__Exercise directions__:
Please count the lines in the data below that mention the word "rows", then give only the total.

__Material for the task__:
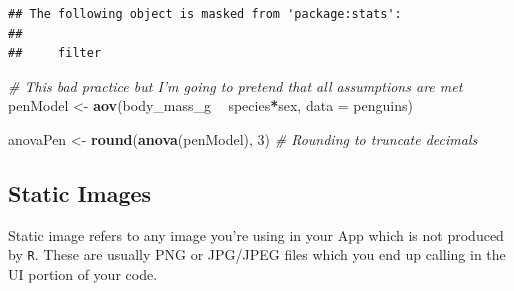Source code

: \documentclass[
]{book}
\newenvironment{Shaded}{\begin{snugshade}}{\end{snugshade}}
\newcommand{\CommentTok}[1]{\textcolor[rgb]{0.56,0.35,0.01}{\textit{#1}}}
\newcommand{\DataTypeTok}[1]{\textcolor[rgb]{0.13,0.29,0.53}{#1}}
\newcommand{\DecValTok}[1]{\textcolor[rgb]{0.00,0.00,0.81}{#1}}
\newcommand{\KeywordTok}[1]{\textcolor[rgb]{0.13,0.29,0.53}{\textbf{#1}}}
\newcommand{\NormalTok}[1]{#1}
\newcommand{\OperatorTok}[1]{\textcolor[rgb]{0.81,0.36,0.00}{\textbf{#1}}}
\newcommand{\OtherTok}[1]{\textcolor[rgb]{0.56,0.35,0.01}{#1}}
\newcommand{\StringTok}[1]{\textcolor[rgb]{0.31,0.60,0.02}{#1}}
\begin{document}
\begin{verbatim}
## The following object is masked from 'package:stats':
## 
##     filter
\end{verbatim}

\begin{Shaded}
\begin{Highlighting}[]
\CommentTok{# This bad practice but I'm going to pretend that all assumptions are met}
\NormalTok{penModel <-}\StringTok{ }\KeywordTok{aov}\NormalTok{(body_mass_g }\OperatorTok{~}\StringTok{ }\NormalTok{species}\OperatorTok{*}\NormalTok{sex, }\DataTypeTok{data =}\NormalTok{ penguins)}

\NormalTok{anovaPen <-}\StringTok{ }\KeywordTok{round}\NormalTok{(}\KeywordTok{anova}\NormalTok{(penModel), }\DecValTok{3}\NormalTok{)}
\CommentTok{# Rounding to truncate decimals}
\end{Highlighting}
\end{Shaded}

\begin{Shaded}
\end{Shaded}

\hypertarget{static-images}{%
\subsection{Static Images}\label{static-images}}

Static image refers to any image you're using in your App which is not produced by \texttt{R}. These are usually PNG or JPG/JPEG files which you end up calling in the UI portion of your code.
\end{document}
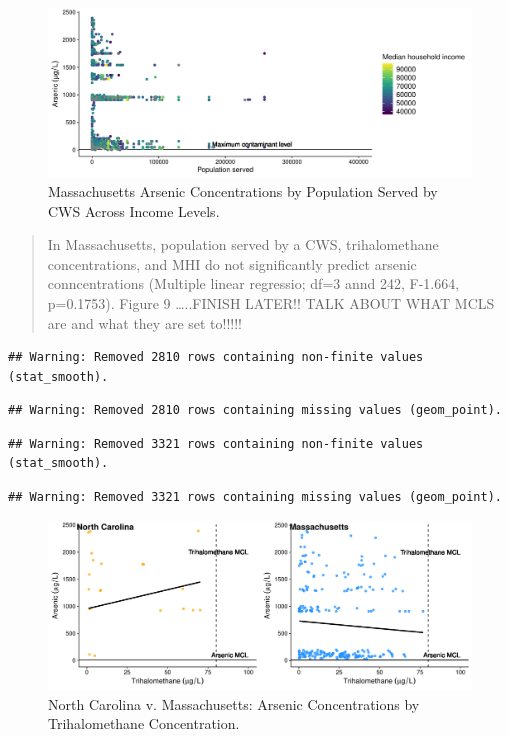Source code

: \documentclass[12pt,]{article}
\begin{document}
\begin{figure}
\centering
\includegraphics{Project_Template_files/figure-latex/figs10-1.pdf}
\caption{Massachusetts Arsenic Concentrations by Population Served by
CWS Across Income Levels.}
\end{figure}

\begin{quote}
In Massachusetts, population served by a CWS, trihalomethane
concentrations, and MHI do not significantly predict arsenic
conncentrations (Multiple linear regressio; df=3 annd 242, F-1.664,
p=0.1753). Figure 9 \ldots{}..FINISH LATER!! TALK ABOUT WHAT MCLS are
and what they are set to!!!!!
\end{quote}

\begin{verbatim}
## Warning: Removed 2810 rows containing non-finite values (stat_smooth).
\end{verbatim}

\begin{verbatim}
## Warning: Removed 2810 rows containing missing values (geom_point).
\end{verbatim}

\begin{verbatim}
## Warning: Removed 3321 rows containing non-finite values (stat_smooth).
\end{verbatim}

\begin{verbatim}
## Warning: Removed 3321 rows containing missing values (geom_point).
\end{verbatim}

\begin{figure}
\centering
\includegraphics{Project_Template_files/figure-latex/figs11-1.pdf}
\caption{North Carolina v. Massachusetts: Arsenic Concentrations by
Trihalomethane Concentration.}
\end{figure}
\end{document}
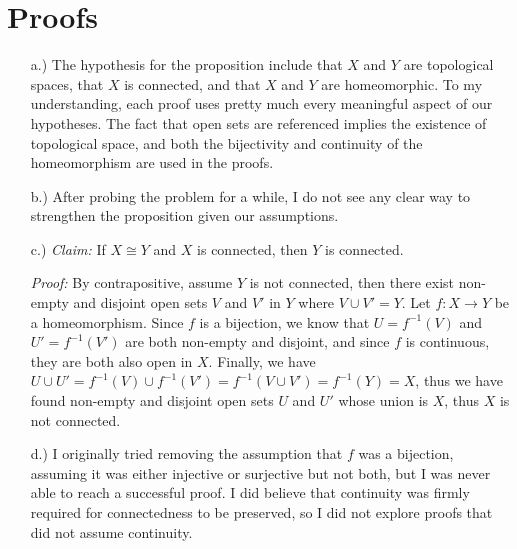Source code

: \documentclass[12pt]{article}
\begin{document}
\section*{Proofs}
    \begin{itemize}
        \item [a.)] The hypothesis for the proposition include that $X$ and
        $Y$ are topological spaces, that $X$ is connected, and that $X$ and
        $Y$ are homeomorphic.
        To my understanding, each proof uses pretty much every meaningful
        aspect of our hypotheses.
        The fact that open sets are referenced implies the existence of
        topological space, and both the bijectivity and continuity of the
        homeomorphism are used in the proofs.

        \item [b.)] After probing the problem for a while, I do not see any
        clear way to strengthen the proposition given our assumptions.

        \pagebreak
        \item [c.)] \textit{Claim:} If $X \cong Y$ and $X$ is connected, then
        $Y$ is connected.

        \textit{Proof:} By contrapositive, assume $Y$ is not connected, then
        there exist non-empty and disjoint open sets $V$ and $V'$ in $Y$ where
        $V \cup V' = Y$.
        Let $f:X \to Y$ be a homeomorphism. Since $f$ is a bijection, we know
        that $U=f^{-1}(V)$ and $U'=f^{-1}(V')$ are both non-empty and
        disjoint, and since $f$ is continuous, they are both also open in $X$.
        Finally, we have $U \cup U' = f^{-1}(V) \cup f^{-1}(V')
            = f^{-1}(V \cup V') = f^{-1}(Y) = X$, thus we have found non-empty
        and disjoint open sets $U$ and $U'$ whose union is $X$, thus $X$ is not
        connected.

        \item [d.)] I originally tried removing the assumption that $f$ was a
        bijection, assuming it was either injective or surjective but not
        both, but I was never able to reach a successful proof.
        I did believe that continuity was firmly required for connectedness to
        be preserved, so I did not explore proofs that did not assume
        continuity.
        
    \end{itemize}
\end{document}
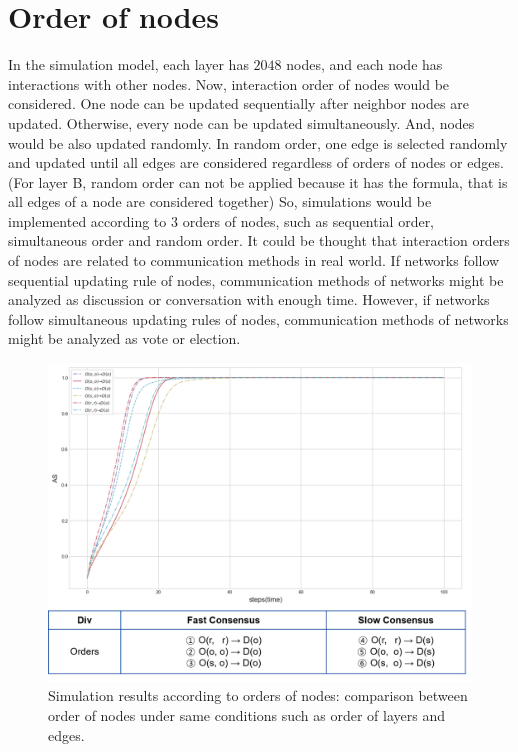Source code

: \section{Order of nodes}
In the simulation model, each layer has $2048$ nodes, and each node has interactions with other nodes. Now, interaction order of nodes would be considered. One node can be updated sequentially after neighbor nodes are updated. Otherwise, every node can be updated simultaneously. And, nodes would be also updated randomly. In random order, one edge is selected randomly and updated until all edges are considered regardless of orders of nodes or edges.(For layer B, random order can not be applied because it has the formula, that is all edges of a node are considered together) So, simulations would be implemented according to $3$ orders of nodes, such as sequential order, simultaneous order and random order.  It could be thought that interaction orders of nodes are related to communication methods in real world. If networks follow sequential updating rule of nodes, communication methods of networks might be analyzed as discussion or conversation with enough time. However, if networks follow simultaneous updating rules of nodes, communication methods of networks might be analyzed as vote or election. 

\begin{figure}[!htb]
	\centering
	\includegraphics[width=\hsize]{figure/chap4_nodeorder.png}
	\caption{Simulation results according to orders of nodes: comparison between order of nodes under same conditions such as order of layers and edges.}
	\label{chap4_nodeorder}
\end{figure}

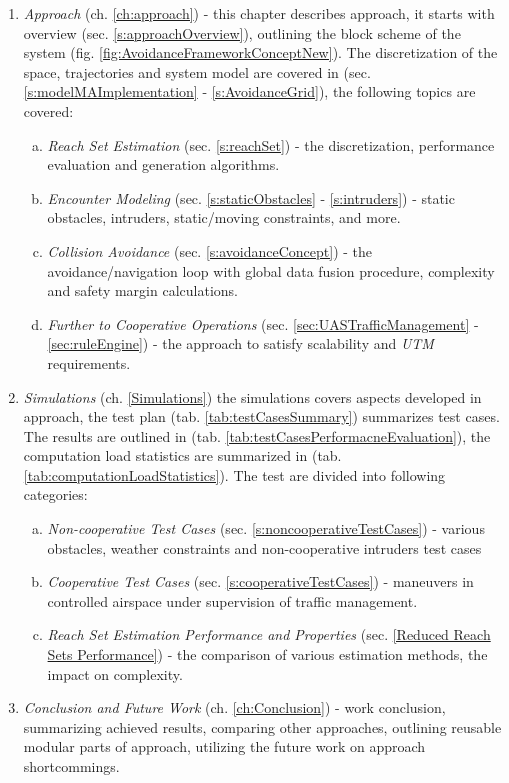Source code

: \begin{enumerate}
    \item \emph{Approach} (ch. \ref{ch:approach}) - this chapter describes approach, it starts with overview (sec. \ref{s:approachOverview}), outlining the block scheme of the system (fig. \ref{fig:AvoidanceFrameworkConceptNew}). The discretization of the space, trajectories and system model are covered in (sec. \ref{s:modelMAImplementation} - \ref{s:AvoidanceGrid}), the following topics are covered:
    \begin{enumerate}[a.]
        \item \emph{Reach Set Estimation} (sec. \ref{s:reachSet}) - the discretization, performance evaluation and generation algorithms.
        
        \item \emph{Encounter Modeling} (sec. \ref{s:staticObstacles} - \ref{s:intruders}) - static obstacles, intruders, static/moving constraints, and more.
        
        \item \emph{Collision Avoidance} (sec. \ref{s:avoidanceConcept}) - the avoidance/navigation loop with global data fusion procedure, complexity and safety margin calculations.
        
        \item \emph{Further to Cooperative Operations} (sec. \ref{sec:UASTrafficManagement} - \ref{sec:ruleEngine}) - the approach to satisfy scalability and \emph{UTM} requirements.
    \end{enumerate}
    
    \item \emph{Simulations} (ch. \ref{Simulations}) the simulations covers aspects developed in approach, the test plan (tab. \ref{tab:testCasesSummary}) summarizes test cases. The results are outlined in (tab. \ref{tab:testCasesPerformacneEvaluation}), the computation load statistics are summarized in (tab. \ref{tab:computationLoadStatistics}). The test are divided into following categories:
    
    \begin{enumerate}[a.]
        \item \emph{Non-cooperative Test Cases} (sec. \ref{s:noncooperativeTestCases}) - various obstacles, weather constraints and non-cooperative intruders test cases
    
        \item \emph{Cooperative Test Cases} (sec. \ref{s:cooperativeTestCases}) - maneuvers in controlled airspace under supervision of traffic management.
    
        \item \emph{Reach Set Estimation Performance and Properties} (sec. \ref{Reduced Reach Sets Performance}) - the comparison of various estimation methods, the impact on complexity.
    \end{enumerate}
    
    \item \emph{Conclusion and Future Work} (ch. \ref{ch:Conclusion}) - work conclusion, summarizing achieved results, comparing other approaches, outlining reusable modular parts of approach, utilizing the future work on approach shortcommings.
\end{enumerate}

__Exercise result__:
4